高く、遠く、好きな場所へ。探しに行っていたのだ。
そして、ミネルバを見つけた。
初めて彼女を見たとき、避暑地の風が吹いた。
目が離せなかった。
静かで、きちんとしていて、言葉に無駄がない。
なのに、ふとした瞬間にひどくやわらかい。
ああ、なるほど、だからなんだ。そう思った。
アレクのような男が、こういう女に出会ってしまったら終わりだ。
世界中を回って、商品と人脈と利益を集めてきたくせに、最後に欲しかったものはそんな遠くになかったのかと、わたしは少し笑いたくなった。
だから今、避暑地の園遊会が楽しみで仕方がない。
もちろん表向きには、ただの客人として参加する。避暑地を楽しむ。友人の婚約だって祝う。何度でも祝ってやっていい。

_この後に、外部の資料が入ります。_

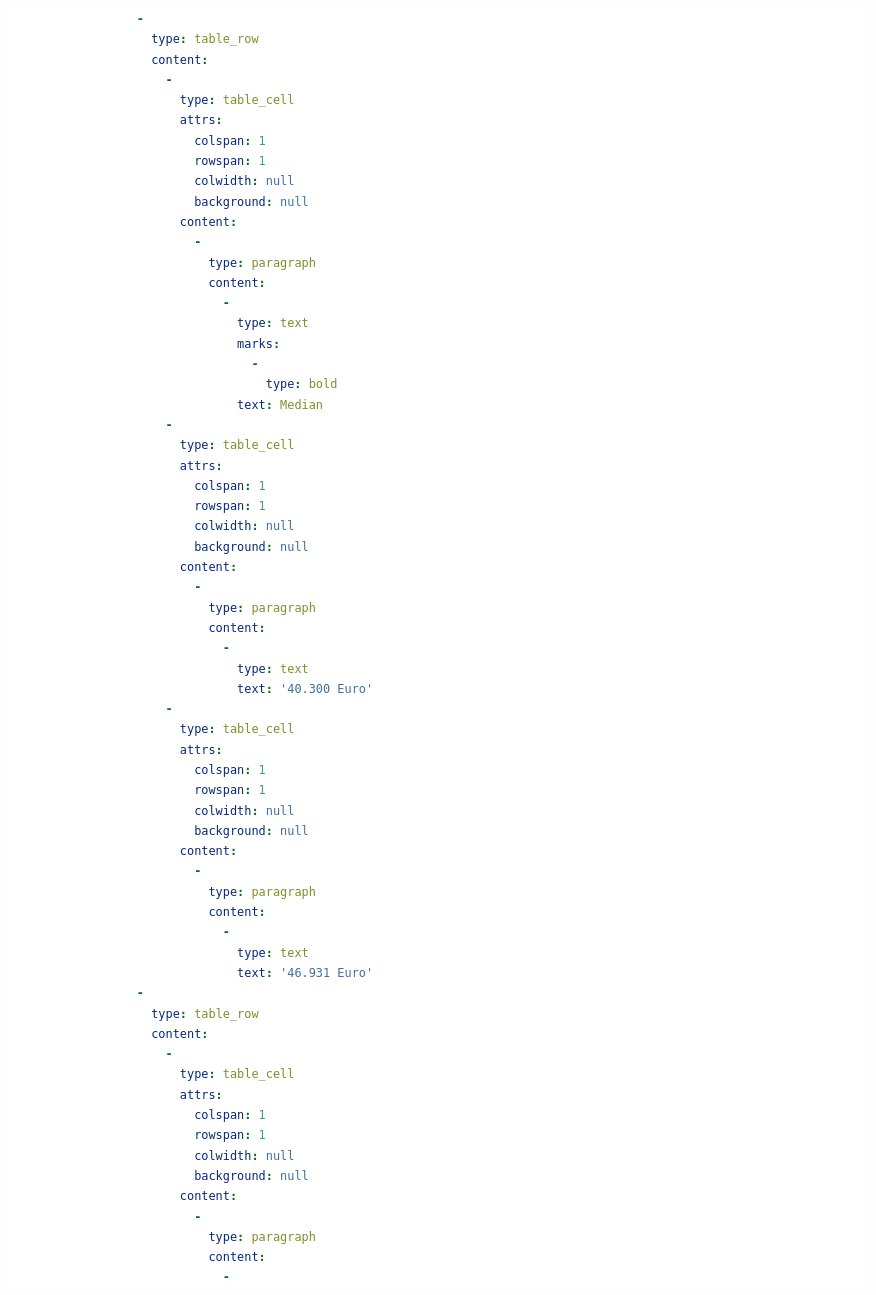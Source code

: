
 ```yaml
                  -
                    type: table_row
                    content:
                      -
                        type: table_cell
                        attrs:
                          colspan: 1
                          rowspan: 1
                          colwidth: null
                          background: null
                        content:
                          -
                            type: paragraph
                            content:
                              -
                                type: text
                                marks:
                                  -
                                    type: bold
                                text: Median
                      -
                        type: table_cell
                        attrs:
                          colspan: 1
                          rowspan: 1
                          colwidth: null
                          background: null
                        content:
                          -
                            type: paragraph
                            content:
                              -
                                type: text
                                text: '40.300 Euro'
                      -
                        type: table_cell
                        attrs:
                          colspan: 1
                          rowspan: 1
                          colwidth: null
                          background: null
                        content:
                          -
                            type: paragraph
                            content:
                              -
                                type: text
                                text: '46.931 Euro'
                  -
                    type: table_row
                    content:
                      -
                        type: table_cell
                        attrs:
                          colspan: 1
                          rowspan: 1
                          colwidth: null
                          background: null
                        content:
                          -
                            type: paragraph
                            content:
                              -
```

穏やかに笑い、適当に世間話をし、必要なら王宮で見せた顔も使う。
期待されることは全部やる。
だが、それだけで終わらせない。
わたしはぜひ見たいのだ。
腹黒アレクサンダーが、どんな顔でミネルバを見ているのか。
どれだけ余裕のあるふりをして、どれだけ内心では振り回されているのか。
あの男は、商売ではまず負けない。
交渉でも、会話でも、駆け引きでも強い。
けれど、恋となると話は別だ。
いや、恋ですら器用にやるのかもしれない。
だが、器用にやろうとして、結局どこかで本音がこぼれる。
その瞬間が、きっといちばん面白い。
今朝も朝食の席で、アレクは何食わぬ顔をしていた。
パンを取り、紅茶を飲み、今日の予定を淡々と話す。
だからわたしは言ってやったのだ。
「おまえ、避暑地へ行ったら少しは取り繕う気があるのか?」
アレクはナイフを置いて、こちらを見た。
「何の話でしょう」
「何の話でもない顔をするな。そういうところだよ」
すると、やつはほんの少しだけ口元をゆるめた。
「ルーク」
「なんだい」
「余計なことは言わないでください」
わたしは吹き出した。
「おや。もうその段階なのか」
「どの段階です?」
「揶揄われると困る段階だよ」
アレクはため息をついた。
だが、否定はしなかった。
それで十分だった。
わたしはカップを持ち上げながら思う。
避暑地はきっと、楽しいことになる。
湖は美しいだろう。
風は涼しいだろう。
園遊会は華やかに整えられるだろう。
そしてその真ん中で、腹黒くて美しい友人が、片翼を腕にすました顔をする。
それを見届けるために、わたしはここへ来たのだ。
元王子だの、旧い身分だの、そんなものはどうでもいい。
友人の人生のいちばん面白い場面に立ち会えるなら、そのほうがずっと価値がある。
さて、どうやって揶揄うかな。最初になんと言ってやろうか。
「アレク、世界中を探した結果が、おまえのすぐそばにいたとはね」
それとも、
「ようやく見つけたのか、片翼を」
どちらでもいい。
どちらにせよ、あいつは嫌そうな顔をするだろう。
そのあとで、きっと少しだけ笑う。
それを見るのが、今から楽しみでならない。